*** Recorded information ***

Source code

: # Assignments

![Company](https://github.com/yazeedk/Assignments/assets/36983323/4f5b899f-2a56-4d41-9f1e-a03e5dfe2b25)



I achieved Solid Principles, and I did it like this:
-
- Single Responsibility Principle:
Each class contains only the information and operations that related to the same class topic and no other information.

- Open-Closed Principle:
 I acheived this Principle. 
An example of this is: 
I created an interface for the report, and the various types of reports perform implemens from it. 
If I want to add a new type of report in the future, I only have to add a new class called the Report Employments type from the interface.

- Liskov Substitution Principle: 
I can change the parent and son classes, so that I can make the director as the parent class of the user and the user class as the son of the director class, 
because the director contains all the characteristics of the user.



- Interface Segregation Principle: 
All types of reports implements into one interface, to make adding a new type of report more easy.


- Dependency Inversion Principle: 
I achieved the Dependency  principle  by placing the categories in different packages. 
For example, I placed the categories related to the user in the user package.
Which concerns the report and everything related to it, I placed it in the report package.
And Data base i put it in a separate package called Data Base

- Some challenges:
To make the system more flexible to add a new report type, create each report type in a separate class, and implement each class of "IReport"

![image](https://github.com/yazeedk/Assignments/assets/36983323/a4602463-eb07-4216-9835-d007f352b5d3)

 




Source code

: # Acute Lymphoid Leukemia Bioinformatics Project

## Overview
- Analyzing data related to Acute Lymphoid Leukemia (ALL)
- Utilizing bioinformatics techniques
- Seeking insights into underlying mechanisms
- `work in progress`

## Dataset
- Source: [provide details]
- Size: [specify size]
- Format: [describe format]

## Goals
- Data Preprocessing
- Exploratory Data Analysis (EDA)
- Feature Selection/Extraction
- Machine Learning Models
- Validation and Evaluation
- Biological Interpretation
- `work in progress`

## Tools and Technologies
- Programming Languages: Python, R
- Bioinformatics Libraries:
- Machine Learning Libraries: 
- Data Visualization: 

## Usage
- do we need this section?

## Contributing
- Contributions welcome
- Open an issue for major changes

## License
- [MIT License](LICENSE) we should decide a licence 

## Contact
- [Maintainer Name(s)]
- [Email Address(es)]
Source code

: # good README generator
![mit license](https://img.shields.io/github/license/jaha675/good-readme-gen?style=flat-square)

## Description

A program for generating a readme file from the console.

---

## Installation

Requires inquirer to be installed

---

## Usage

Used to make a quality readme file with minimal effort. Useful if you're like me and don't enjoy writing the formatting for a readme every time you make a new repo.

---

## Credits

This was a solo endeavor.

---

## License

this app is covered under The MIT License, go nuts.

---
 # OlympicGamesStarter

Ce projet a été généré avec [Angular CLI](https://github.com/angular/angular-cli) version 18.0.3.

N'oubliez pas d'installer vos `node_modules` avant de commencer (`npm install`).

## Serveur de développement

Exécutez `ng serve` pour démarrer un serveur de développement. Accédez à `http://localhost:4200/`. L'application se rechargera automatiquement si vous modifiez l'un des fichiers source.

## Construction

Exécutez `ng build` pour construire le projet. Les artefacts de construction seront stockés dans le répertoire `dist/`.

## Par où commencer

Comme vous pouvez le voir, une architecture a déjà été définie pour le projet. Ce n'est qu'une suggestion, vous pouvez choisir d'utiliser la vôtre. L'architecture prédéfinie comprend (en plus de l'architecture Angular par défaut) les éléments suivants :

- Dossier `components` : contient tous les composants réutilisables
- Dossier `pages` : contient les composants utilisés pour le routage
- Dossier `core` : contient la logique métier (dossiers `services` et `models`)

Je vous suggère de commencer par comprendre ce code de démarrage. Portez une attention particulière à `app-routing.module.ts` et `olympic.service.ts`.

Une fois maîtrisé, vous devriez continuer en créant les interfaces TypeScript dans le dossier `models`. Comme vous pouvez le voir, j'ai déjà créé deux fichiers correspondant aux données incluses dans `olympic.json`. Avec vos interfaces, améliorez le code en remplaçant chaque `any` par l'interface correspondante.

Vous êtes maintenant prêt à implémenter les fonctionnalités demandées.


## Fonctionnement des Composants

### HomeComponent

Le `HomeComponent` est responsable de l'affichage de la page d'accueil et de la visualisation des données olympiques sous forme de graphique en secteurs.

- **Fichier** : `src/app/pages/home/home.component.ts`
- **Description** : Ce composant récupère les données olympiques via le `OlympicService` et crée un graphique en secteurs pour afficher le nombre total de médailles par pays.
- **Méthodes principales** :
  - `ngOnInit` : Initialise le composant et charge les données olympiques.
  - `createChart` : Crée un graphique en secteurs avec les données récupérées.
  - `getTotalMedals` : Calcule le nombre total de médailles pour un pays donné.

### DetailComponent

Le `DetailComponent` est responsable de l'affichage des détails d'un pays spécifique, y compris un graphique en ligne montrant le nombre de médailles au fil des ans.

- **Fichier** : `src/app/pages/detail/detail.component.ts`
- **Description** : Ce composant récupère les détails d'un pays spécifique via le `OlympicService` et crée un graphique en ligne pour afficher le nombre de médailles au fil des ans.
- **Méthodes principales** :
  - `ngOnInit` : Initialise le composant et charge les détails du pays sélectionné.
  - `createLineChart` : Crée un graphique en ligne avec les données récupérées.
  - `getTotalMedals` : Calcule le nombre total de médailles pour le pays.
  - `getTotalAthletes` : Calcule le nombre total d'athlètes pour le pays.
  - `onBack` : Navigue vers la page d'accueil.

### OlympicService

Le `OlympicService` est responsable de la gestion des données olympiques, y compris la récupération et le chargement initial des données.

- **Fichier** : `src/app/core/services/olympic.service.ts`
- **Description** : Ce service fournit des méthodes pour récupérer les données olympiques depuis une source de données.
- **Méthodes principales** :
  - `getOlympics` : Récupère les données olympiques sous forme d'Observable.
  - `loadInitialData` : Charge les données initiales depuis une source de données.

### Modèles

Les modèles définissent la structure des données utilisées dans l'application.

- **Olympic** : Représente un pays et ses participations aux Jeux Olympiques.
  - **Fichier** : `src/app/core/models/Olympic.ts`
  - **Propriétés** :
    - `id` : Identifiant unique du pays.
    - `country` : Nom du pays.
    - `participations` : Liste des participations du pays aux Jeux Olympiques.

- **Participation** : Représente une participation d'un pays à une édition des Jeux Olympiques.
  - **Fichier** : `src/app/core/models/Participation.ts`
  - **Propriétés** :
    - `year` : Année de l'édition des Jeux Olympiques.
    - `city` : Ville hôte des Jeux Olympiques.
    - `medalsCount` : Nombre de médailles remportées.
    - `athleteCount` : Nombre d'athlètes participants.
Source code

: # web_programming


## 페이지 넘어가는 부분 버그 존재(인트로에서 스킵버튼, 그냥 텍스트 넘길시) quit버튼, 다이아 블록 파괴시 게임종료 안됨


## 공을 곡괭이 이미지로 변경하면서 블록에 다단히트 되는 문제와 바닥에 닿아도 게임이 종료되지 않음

*** End of Recorded information ***

Extract the full set of entries word for word.

» **Answer**:
Source code

: # Assignments

![Company](https://github.com/yazeedk/Assignments/assets/36983323/4f5b899f-2a56-4d41-9f1e-a03e5dfe2b25)



I achieved Solid Principles, and I did it like this:
-
- Single Responsibility Principle:
Each class contains only the information and operations that related to the same class topic and no other information.

- Open-Closed Principle:
 I acheived this Principle. 
An example of this is: 
I created an interface for the report, and the various types of reports perform implemens from it. 
If I want to add a new type of report in the future, I only have to add a new class called the Report Employments type from the interface.

- Liskov Substitution Principle: 
I can change the parent and son classes, so that I can make the director as the parent class of the user and the user class as the son of the director class, 
because the director contains all the characteristics of the user.



- Interface Segregation Principle: 
All types of reports implements into one interface, to make adding a new type of report more easy.


- Dependency Inversion Principle: 
I achieved the Dependency  principle  by placing the categories in different packages. 
For example, I placed the categories related to the user in the user package.
Which concerns the report and everything related to it, I placed it in the report package.
And Data base i put it in a separate package called Data Base

- Some challenges:
To make the system more flexible to add a new report type, create each report type in a separate class, and implement each class of "IReport"

![image](https://github.com/yazeedk/Assignments/assets/36983323/a4602463-eb07-4216-9835-d007f352b5d3)

 




Source code

: # Acute Lymphoid Leukemia Bioinformatics Project

## Overview
- Analyzing data related to Acute Lymphoid Leukemia (ALL)
- Utilizing bioinformatics techniques
- Seeking insights into underlying mechanisms
- `work in progress`

## Dataset
- Source: [provide details]
- Size: [specify size]
- Format: [describe format]

## Goals
- Data Preprocessing
- Exploratory Data Analysis (EDA)
- Feature Selection/Extraction
- Machine Learning Models
- Validation and Evaluation
- Biological Interpretation
- `work in progress`

## Tools and Technologies
- Programming Languages: Python, R
- Bioinformatics Libraries:
- Machine Learning Libraries: 
- Data Visualization: 

## Usage
- do we need this section?

## Contributing
- Contributions welcome
- Open an issue for major changes

## License
- [MIT License](LICENSE) we should decide a licence 

## Contact
- [Maintainer Name(s)]
- [Email Address(es)]
Source code

: # good README generator
![mit license](https://img.shields.io/github/license/jaha675/good-readme-gen?style=flat-square)

## Description

A program for generating a readme file from the console.

---

## Installation

Requires inquirer to be installed

---

## Usage

Used to make a quality readme file with minimal effort. Useful if you're like me and don't enjoy writing the formatting for a readme every time you make a new repo.

---

## Credits

This was a solo endeavor.

---

## License

this app is covered under The MIT License, go nuts.

---
 # OlympicGamesStarter

Ce projet a été généré avec [Angular CLI](https://github.com/angular/angular-cli) version 18.0.3.

N'oubliez pas d'installer vos `node_modules` avant de commencer (`npm install`).

## Serveur de développement

Exécutez `ng serve` pour démarrer un serveur de développement. Accédez à `http://localhost:4200/`. L'application se rechargera automatiquement si vous modifiez l'un des fichiers source.

## Construction

Exécutez `ng build` pour construire le projet. Les artefacts de construction seront stockés dans le répertoire `dist/`.

## Par où commencer

Comme vous pouvez le voir, une architecture a déjà été définie pour le projet. Ce n'est qu'une suggestion, vous pouvez choisir d'utiliser la vôtre. L'architecture prédéfinie comprend (en plus de l'architecture Angular par défaut) les éléments suivants :

- Dossier `components` : contient tous les composants réutilisables
- Dossier `pages` : contient les composants utilisés pour le routage
- Dossier `core` : contient la logique métier (dossiers `services` et `models`)

Je vous suggère de commencer par comprendre ce code de démarrage. Portez une attention particulière à `app-routing.module.ts` et `olympic.service.ts`.

Une fois maîtrisé, vous devriez continuer en créant les interfaces TypeScript dans le dossier `models`. Comme vous pouvez le voir, j'ai déjà créé deux fichiers correspondant aux données incluses dans `olympic.json`. Avec vos interfaces, améliorez le code en remplaçant chaque `any` par l'interface correspondante.

Vous êtes maintenant prêt à implémenter les fonctionnalités demandées.


## Fonctionnement des Composants

### HomeComponent

Le `HomeComponent` est responsable de l'affichage de la page d'accueil et de la visualisation des données olympiques sous forme de graphique en secteurs.

- **Fichier** : `src/app/pages/home/home.component.ts`
- **Description** : Ce composant récupère les données olympiques via le `OlympicService` et crée un graphique en secteurs pour afficher le nombre total de médailles par pays.
- **Méthodes principales** :
  - `ngOnInit` : Initialise le composant et charge les données olympiques.
  - `createChart` : Crée un graphique en secteurs avec les données récupérées.
  - `getTotalMedals` : Calcule le nombre total de médailles pour un pays donné.

### DetailComponent

Le `DetailComponent` est responsable de l'affichage des détails d'un pays spécifique, y compris un graphique en ligne montrant le nombre de médailles au fil des ans.

- **Fichier** : `src/app/pages/detail/detail.component.ts`
- **Description** : Ce composant récupère les détails d'un pays spécifique via le `OlympicService` et crée un graphique en ligne pour afficher le nombre de médailles au fil des ans.
- **Méthodes principales** :
  - `ngOnInit` : Initialise le composant et charge les détails du pays sélectionné.
  - `createLineChart` : Crée un graphique en ligne avec les données récupérées.
  - `getTotalMedals` : Calcule le nombre total de médailles pour le pays.
  - `getTotalAthletes` : Calcule le nombre total d'athlètes pour le pays.
  - `onBack` : Navigue vers la page d'accueil.

### OlympicService

Le `OlympicService` est responsable de la gestion des données olympiques, y compris la récupération et le chargement initial des données.

- **Fichier** : `src/app/core/services/olympic.service.ts`
- **Description** : Ce service fournit des méthodes pour récupérer les données olympiques depuis une source de données.
- **Méthodes principales** :
  - `getOlympics` : Récupère les données olympiques sous forme d'Observable.
  - `loadInitialData` : Charge les données initiales depuis une source de données.

### Modèles

Les modèles définissent la structure des données utilisées dans l'application.

- **Olympic** : Représente un pays et ses participations aux Jeux Olympiques.
  - **Fichier** : `src/app/core/models/Olympic.ts`
  - **Propriétés** :
    - `id` : Identifiant unique du pays.
    - `country` : Nom du pays.
    - `participations` : Liste des participations du pays aux Jeux Olympiques.

- **Participation** : Représente une participation d'un pays à une édition des Jeux Olympiques.
  - **Fichier** : `src/app/core/models/Participation.ts`
  - **Propriétés** :
    - `year` : Année de l'édition des Jeux Olympiques.
    - `city` : Ville hôte des Jeux Olympiques.
    - `medalsCount` : Nombre de médailles remportées.
    - `athleteCount` : Nombre d'athlètes participants.
Source code

: # web_programming


## 페이지 넘어가는 부분 버그 존재(인트로에서 스킵버튼, 그냥 텍스트 넘길시) quit버튼, 다이아 블록 파괴시 게임종료 안됨


## 공을 곡괭이 이미지로 변경하면서 블록에 다단히트 되는 문제와 바닥에 닿아도 게임이 종료되지 않음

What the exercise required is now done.